É o caso de L. Michelle Salvant, que se apresenta como CEO da LMichelle Media & BelieveVR, que criou com o marido, empresa especializada no uso de tecnologias emergentes de mídia para ajudar igrejas e ministérios a levar adiante sua visão. O casal está desenvolvendo uma plataforma de realidade virtual inédita, BelieveVR, para mostrar histórias de fé na RV.

Outro integrante do conselho é Nick Runyon, pastor comanda a Media Tractor, agência digital que apoia empresas e organizações sem fins lucrativos em todo o mundo criando e implementando estratégias digitais para ajudar as organizações a crescer.

O board da VR Church inclui ainda Christy Childers, que se diz colíder do grupo Christians @ Facebook, onde atende ao lado de pessoas que seguem Jesus e trabalham no Facebook em todo o mundo.

Em entrevista aos colunistas, após o culto, D.J. Soto disse que sua intenção é plantar igrejas onde as pessoas estejam e que cerca de metade de seus fiéis frequentam igrejas físicas.

Ele diz que a participação dos seguidores na VR Church vai além dos cultos: ajudam a programar novos espaços, contribuem com a logística, organizam eventos e transmitem os atos para várias plataformas.

A VR Church tem cinco cultos diferentes nos finais de semana, mas Soto quer mais.

Ele acha que a realidade virtual vai se espraiar rapidamente, permitindo que tudo que acontece numa igreja física ocorra em sua réplica virtual e assegura: pretende continuar a ser um pioneiro nos próximos anos.

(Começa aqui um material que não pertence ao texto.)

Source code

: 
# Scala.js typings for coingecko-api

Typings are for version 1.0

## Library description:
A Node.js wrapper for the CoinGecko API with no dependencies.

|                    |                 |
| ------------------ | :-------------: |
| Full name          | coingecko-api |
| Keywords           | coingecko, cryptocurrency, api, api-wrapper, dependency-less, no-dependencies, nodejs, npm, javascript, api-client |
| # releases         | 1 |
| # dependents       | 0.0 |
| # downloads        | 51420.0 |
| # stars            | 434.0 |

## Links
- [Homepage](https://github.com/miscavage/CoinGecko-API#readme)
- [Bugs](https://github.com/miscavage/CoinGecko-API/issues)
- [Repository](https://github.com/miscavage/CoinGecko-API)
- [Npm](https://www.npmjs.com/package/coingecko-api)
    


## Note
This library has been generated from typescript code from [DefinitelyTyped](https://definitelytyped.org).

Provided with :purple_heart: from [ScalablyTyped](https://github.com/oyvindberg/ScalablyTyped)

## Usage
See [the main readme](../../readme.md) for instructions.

A empresa de Mark Zuckerberg tem parcerias com comunidades religiosas, como a megaigreja Hillsong, em Atlanta, nos EUA, as Assembleias de Deus e a Igreja Presbiteriana.

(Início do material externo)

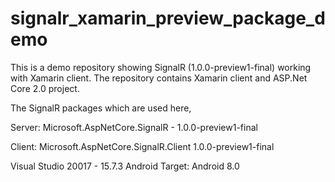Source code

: # signalr_xamarin_preview_package_demo
This is a demo repository showing SignalR (1.0.0-preview1-final) working with Xamarin client. The repository contains Xamarin client and ASP.Net Core 2.0 project.

The SignalR packages which are used here,

Server: 
Microsoft.AspNetCore.SignalR - 1.0.0-preview1-final

Client:
Microsoft.AspNetCore.SignalR.Client 1.0.0-preview1-final

Visual Studio 20017 - 15.7.3
Android Target: Android 8.0



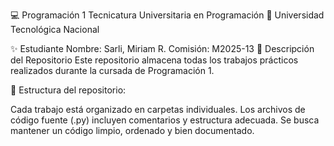 💻 Programación 1
Tecnicatura Universitaria en Programación
📍 Universidad Tecnológica Nacional

✨ Estudiante
Nombre: Sarli, Miriam R.
Comisión: M2025-13 
📂 Descripción del Repositorio
Este repositorio almacena todas los trabajos prácticos realizados durante la cursada de Programación 1.

📌 Estructura del repositorio:

Cada trabajo está organizado en carpetas individuales.
Los archivos de código fuente (.py) incluyen comentarios y estructura adecuada.
Se busca mantener un código limpio, ordenado y bien documentado.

No futuro, imagina Zuckerberg, haverá um metaverso para as igrejas também.

Os colunistas não conseguiram mergulhar profundamente na experiência espiritual que a missa virtual promete. Parte, por conta de serem ainda novatos nesse mundo, parte por não terem lá grande intimidade com os atos de fé no mundo real.

Paulo foi coroinha nas missas em latim, fez primeira comunhão tardiamente e abandonou o mundo católico pouco depois —embora seja autor de uma biografia de dom Paulo Evaristo Arns.

Pedro foi batizado, mas tampouco frequentou muito os templos —experimentou outras denominações, sem aderir a nenhuma delas.

Mas tudo indica que não será por falta de evangelizadores que as religiões ficarão de fora do metaverso.

Amém, diria Mark Zuckerberg —ainda mais depois do que aconteceu no dia seguinte ao culto acompanhado pelos colunistas.